The embodiment of the present invention relates to household electrical appliance technical field, particularly relates to the method for the degree of supercooling of a kind of multiple on-line system and increase multiple on-line system.

Background technology

Multi-online air-conditioning system is within air-conditioning systems, by controlling the circulating mass of refrigerant of compressor and entering the refrigerant flow of indoor heat exchanger, in time meets the high efficiency air-conditioning system of indoor cooling and heating load requirement.

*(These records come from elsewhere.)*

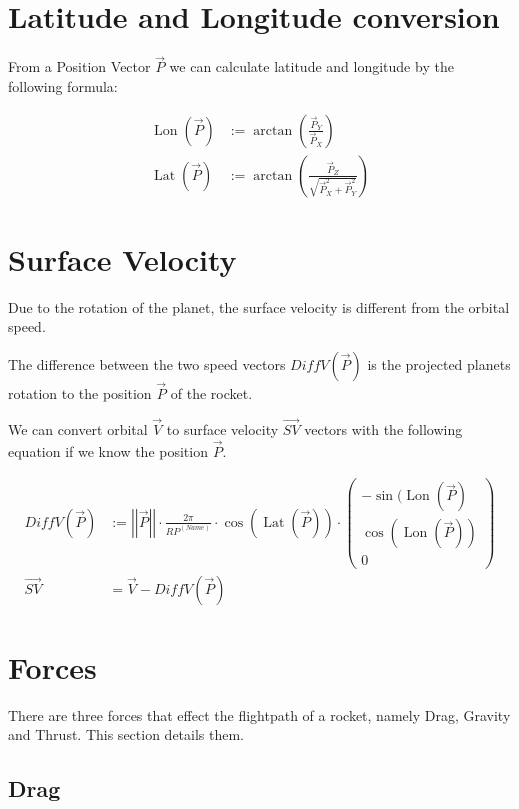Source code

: \documentclass[11pt]{article}
\newcommand{\oa}[1]{\overrightarrow{#1}}
\newcommand{\Pos}{\oa{P}}
\newcommand{\Vel}{\oa{V}}
\newcommand{\absvec}[1]{\left|\left|{#1}\right|\right|}
\DeclareMathOperator{\Lat}{Lat}
\DeclareMathOperator{\Lon}{Lon}
\begin{document}
\section{Latitude and Longitude conversion}

From a Position Vector $\Pos$ we can calculate 
latitude and  longitude by the following formula:

\begin{align}
  \Lon(\Pos) &:= \arctan\left(\frac{\Pos_Y}{\Pos_X}\right)\\
  \Lat(\Pos) &:= \arctan\left(\frac{\Pos_Z}{\sqrt{\Pos_X^2+\Pos_Y^2}}\right)
\end{align}

\section{Surface Velocity}

Due to the rotation of the planet, the 
surface velocity is different from the orbital speed.

The difference between the two speed vectors $DiffV(\Pos)$ is the
projected planets rotation to the position $\Pos$ of the rocket.

We can convert orbital $\Vel$ to surface velocity $\oa{SV}$
vectors with the following equation if we know the position $\Pos$.

\begin{align}
  DiffV(\Pos) &:= \absvec{\Pos} \cdot \frac{2 \pi}{RP^{(Name)}} \cdot \cos\left(\Lat\left(\Pos\right)\right)\cdot\left(\begin{smallmatrix}-\sin(\Lon(\Pos)\\\cos(\Lon(\Pos))\\0\end{smallmatrix}\right)\nonumber\\
  \oa{SV} &= \Vel - DiffV(\Pos)
\end{align}

\section{Forces}

There are three forces that effect the flightpath of a rocket, namely
Drag, Gravity and Thrust. This section details them.

\subsection{Drag}
\end{document}
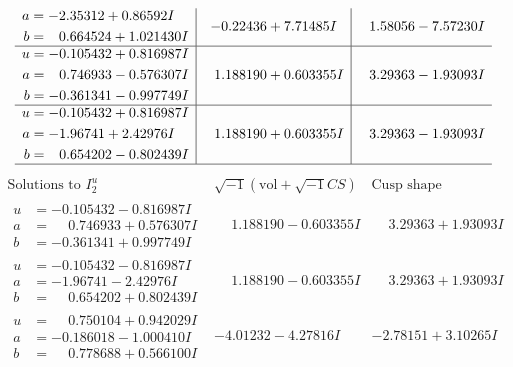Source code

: \documentclass[1p]{elsarticle_modified}
\theoremstyle{definition}
\newcommand{\I}{\sqrt{-1}}
\begin{document}
$$\begin{array}{c|c|c}
\begin{aligned}
a &= -2.35312 + 0.86592 I \\
b &= \phantom{-}0.664524 + 1.021430 I\end{aligned}
 & -0.22436 + 7.71485 I & \phantom{-}1.58056 - 7.57230 I \\ \hline\begin{aligned}
u &= -0.105432 + 0.816987 I \\
a &= \phantom{-}0.746933 - 0.576307 I \\
b &= -0.361341 - 0.997749 I\end{aligned}
 & \phantom{-}1.188190 + 0.603355 I & \phantom{-}3.29363 - 1.93093 I \\ \hline\begin{aligned}
u &= -0.105432 + 0.816987 I \\
a &= -1.96741 + 2.42976 I \\
b &= \phantom{-}0.654202 - 0.802439 I\end{aligned}
 & \phantom{-}1.188190 + 0.603355 I & \phantom{-}3.29363 - 1.93093 I\\
 \hline 
 \end{array}$$\newpage$$\begin{array}{c|c|c}  
\text{Solutions to }I^u_{2}& \I (\text{vol} + \sqrt{-1}CS) & \text{Cusp shape}\\
 \hline 
\begin{aligned}
u &= -0.105432 - 0.816987 I \\
a &= \phantom{-}0.746933 + 0.576307 I \\
b &= -0.361341 + 0.997749 I\end{aligned}
 & \phantom{-}1.188190 - 0.603355 I & \phantom{-}3.29363 + 1.93093 I \\ \hline\begin{aligned}
u &= -0.105432 - 0.816987 I \\
a &= -1.96741 - 2.42976 I \\
b &= \phantom{-}0.654202 + 0.802439 I\end{aligned}
 & \phantom{-}1.188190 - 0.603355 I & \phantom{-}3.29363 + 1.93093 I \\ \hline\begin{aligned}
u &= \phantom{-}0.750104 + 0.942029 I \\
a &= -0.186018 - 1.000410 I \\
b &= \phantom{-}0.778688 + 0.566100 I\end{aligned}
 & -4.01232 - 4.27816 I & -2.78151 + 3.10265 I \\ \hline\begin{aligned}

\end{aligned}
\end{array}$$
\end{document}
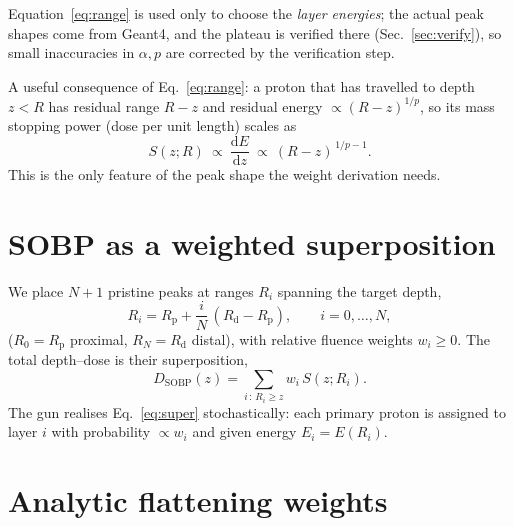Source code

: \documentclass[11pt]{article}
\newcommand{\Rd}{R_{\mathrm d}}
\newcommand{\Rp}{R_{\mathrm p}}
\begin{document}
Equation~\eqref{eq:range} is used only to choose the \emph{layer energies}; the
actual peak shapes come from Geant4, and the plateau is verified there
(Sec.~\ref{sec:verify}), so small inaccuracies in $\alpha,p$ are corrected by
the verification step.

A useful consequence of Eq.~\eqref{eq:range}: a proton that has travelled to
depth $z<R$ has residual range $R-z$ and residual energy
$\propto (R-z)^{1/p}$, so its mass stopping power (dose per unit length) scales as
\begin{equation}
S(z;R)\ \propto\ \frac{\mathrm dE}{\mathrm dz}\ \propto\ (R-z)^{\,1/p-1}.
\label{eq:stop}
\end{equation}
This is the only feature of the peak shape the weight derivation needs.

\section{SOBP as a weighted superposition}

We place $N{+}1$ pristine peaks at ranges $R_i$ spanning the target depth,
\begin{equation}
R_i = \Rp + \frac{i}{N}\,(\Rd-\Rp),\qquad i=0,\dots,N,
\end{equation}
($R_0=\Rp$ proximal, $R_N=\Rd$ distal), with relative fluence weights $w_i\ge0$.
The total depth--dose is their superposition,
\begin{equation}
D_{\mathrm{SOBP}}(z)=\sum_{i\,:\,R_i\ge z} w_i\,S(z;R_i).
\label{eq:super}
\end{equation}
The gun realises Eq.~\eqref{eq:super} stochastically: each primary proton is
assigned to layer $i$ with probability $\propto w_i$ and given energy
$E_i=E(R_i)$.

\section{Analytic flattening weights}
\label{sec:weights}
\end{document}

Multi-online air-conditioning system need adopt frequency-changeable compressor, compound compressor, unloading compressor or multiple compressors combination to realize compressor capacity and control, need in refrigeration systems to arrange electric expansion valve or other subsidiary loop, to regulate the refrigerant flow entering indoor set; Amassed by the rotation speed of the fan of control room internal-external heat exchanger device, regulate the ability of heat exchanger.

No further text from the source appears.